Si le juge des référés, saisi sur le fondement de l’article L. 521-3 du code de justice administrative, peut prescrire en cas d’urgence, à des fins conservatoires ou à titre provisoire, toutes mesures, autres que celles régies par les articles L. 521-1 et L. 521-2 du même code, notamment sous forme d’injonctions adressées tant à des personnes privées que, le cas échéant, à l’administration, c’est à la condition que ces mesures soient utiles et ne se heurtent à aucune contestation sérieuse, et sous réserve qu’elles ne fassent pas obstacle à l’exécution d’une décision administrative. S’il peut en particulier ordonner, lorsque les conditions posées par l’article L. 521-3 sont réunies, la communication de documents administratifs, sans qu’il soit besoin que le requérant ait au préalable saisi la commission d’accès aux documents administratifs, les pouvoirs qu’il tient de ces dispositions ne peuvent le conduire à faire obstacle à l’exécution de la décision, explicite ou implicite, par laquelle l’autorité administrative a rejeté la demande de communication de documents qui lui a été présentée. Il en résulte qu’il appartient au juge des référés de rejeter la demande dont il est saisi sur le fondement de l’article L. 521-3 dès lors qu’une telle décision est intervenue, que ce soit antérieurement à l’enregistrement de la demande ou en cours d’instance.

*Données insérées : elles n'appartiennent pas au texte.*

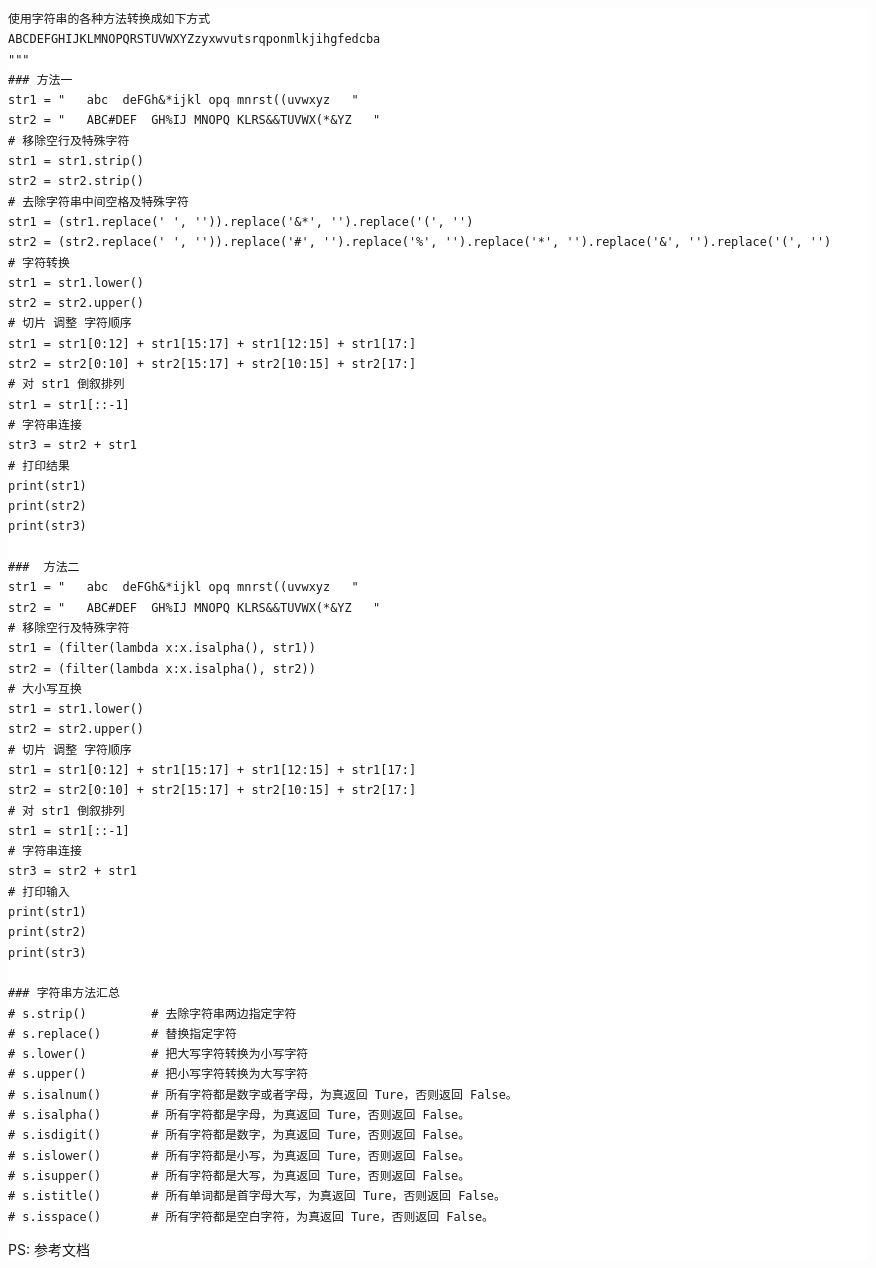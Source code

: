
 ```
使用字符串的各种方法转换成如下方式
ABCDEFGHIJKLMNOPQRSTUVWXYZzyxwvutsrqponmlkjihgfedcba
"""
### 方法一
str1 = "   abc  deFGh&*ijkl opq mnrst((uvwxyz   "
str2 = "   ABC#DEF  GH%IJ MNOPQ KLRS&&TUVWX(*&YZ   "
# 移除空行及特殊字符
str1 = str1.strip()
str2 = str2.strip()
# 去除字符串中间空格及特殊字符
str1 = (str1.replace(' ', '')).replace('&*', '').replace('(', '')
str2 = (str2.replace(' ', '')).replace('#', '').replace('%', '').replace('*', '').replace('&', '').replace('(', '')
# 字符转换
str1 = str1.lower()
str2 = str2.upper()
# 切片 调整 字符顺序
str1 = str1[0:12] + str1[15:17] + str1[12:15] + str1[17:]
str2 = str2[0:10] + str2[15:17] + str2[10:15] + str2[17:]
# 对 str1 倒叙排列
str1 = str1[::-1]
# 字符串连接
str3 = str2 + str1
# 打印结果
print(str1)
print(str2)
print(str3)

###  方法二
str1 = "   abc  deFGh&*ijkl opq mnrst((uvwxyz   "
str2 = "   ABC#DEF  GH%IJ MNOPQ KLRS&&TUVWX(*&YZ   "
# 移除空行及特殊字符
str1 = (filter(lambda x:x.isalpha(), str1))
str2 = (filter(lambda x:x.isalpha(), str2))
# 大小写互换
str1 = str1.lower()
str2 = str2.upper()
# 切片 调整 字符顺序
str1 = str1[0:12] + str1[15:17] + str1[12:15] + str1[17:]
str2 = str2[0:10] + str2[15:17] + str2[10:15] + str2[17:]
# 对 str1 倒叙排列
str1 = str1[::-1]
# 字符串连接
str3 = str2 + str1
# 打印输入
print(str1)
print(str2)
print(str3)

### 字符串方法汇总
# s.strip()         # 去除字符串两边指定字符
# s.replace()       # 替换指定字符
# s.lower()         # 把大写字符转换为小写字符
# s.upper()         # 把小写字符转换为大写字符
# s.isalnum()       # 所有字符都是数字或者字母，为真返回 Ture，否则返回 False。
# s.isalpha()       # 所有字符都是字母，为真返回 Ture，否则返回 False。
# s.isdigit()       # 所有字符都是数字，为真返回 Ture，否则返回 False。
# s.islower()       # 所有字符都是小写，为真返回 Ture，否则返回 False。
# s.isupper()       # 所有字符都是大写，为真返回 Ture，否则返回 False。
# s.istitle()       # 所有单词都是首字母大写，为真返回 Ture，否则返回 False。
# s.isspace()       # 所有字符都是空白字符，为真返回 Ture，否则返回 False。
```
PS: 参考文档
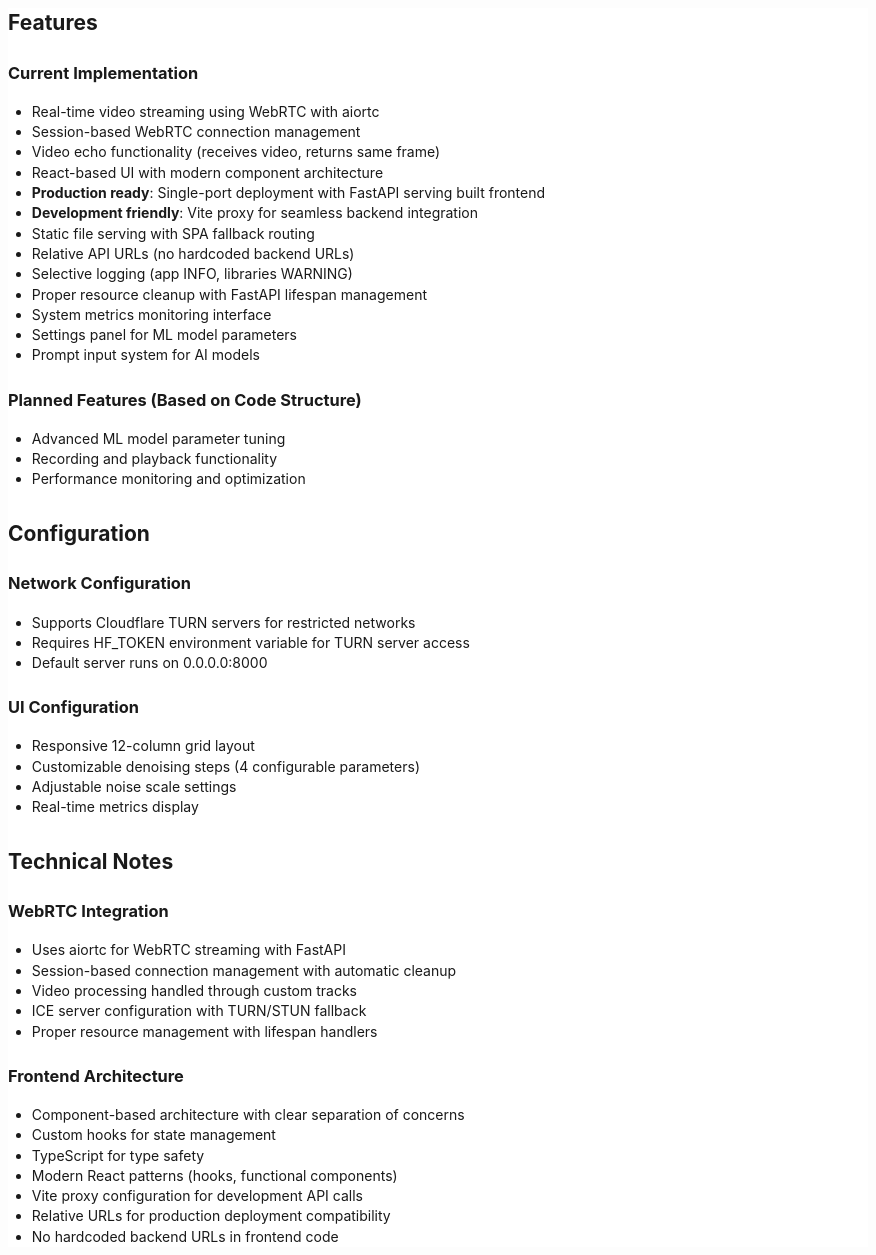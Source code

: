 ## Features

### Current Implementation
- Real-time video streaming using WebRTC with aiortc
- Session-based WebRTC connection management
- Video echo functionality (receives video, returns same frame)
- React-based UI with modern component architecture
- **Production ready**: Single-port deployment with FastAPI serving built frontend
- **Development friendly**: Vite proxy for seamless backend integration
- Static file serving with SPA fallback routing
- Relative API URLs (no hardcoded backend URLs)
- Selective logging (app INFO, libraries WARNING)
- Proper resource cleanup with FastAPI lifespan management
- System metrics monitoring interface
- Settings panel for ML model parameters
- Prompt input system for AI models

### Planned Features (Based on Code Structure)
- Advanced ML model parameter tuning
- Recording and playback functionality
- Performance monitoring and optimization

## Configuration

### Network Configuration
- Supports Cloudflare TURN servers for restricted networks
- Requires HF_TOKEN environment variable for TURN server access
- Default server runs on 0.0.0.0:8000

### UI Configuration
- Responsive 12-column grid layout
- Customizable denoising steps (4 configurable parameters)
- Adjustable noise scale settings
- Real-time metrics display

## Technical Notes

### WebRTC Integration
- Uses aiortc for WebRTC streaming with FastAPI
- Session-based connection management with automatic cleanup
- Video processing handled through custom tracks
- ICE server configuration with TURN/STUN fallback
- Proper resource management with lifespan handlers

### Frontend Architecture
- Component-based architecture with clear separation of concerns
- Custom hooks for state management
- TypeScript for type safety
- Modern React patterns (hooks, functional components)
- Vite proxy configuration for development API calls
- Relative URLs for production deployment compatibility
- No hardcoded backend URLs in frontend code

Il résulte de l’instruction que M. B… a saisi le 22 juillet 2025 le maire de la commune de Vaires-sur-Marne d’une demande de communication de documents administratifs qui a été implicitement rejetée en raison du silence gardé par la commune sur cette demande pendant un délai d’un mois. Ce refus implicite de communication des documents administratifs a été confirmé par une décision implicite de rejet née le 3 novembre 2025, soit dans le délai de deux mois suivant l’enregistrement le 3 septembre 2025 de la demande de M. B… par la CADA comme le prévoient les articles R. 343-4 et R. 343-5 du code des relations entre le public et l’administration.
Dès lors, la demande de M. B… présentée devant la juge des référés fait obstacle à l’exécution de ces décisions administratives et s’oppose au prononcé de mesures prises sur le fondement de l’article L. 521-3 du code de justice administrative.
Il y a lieu, par suite, de faire application des dispositions de l’article L. 522-3 du code de justice administrative et de rejeter, en toutes ses conclusions, la requête de M. B….
O R D O N N E
Article 1er : La requête de M. B… est rejetée.
Article 2 : La présente ordonnance sera notifiée à M. A… B….
Fait à Melun, le 23 décembre 2025.
La juge des référés,
Signé : M. JANICOT
La République mande et ordonne au préfet de Seine-et-Marne, en ce qui le concerne, et à tous commissaires de justice à ce requis en ce qui concerne les voies de droit commun contre les parties privées, de pourvoir à l’exécution de la présente décision.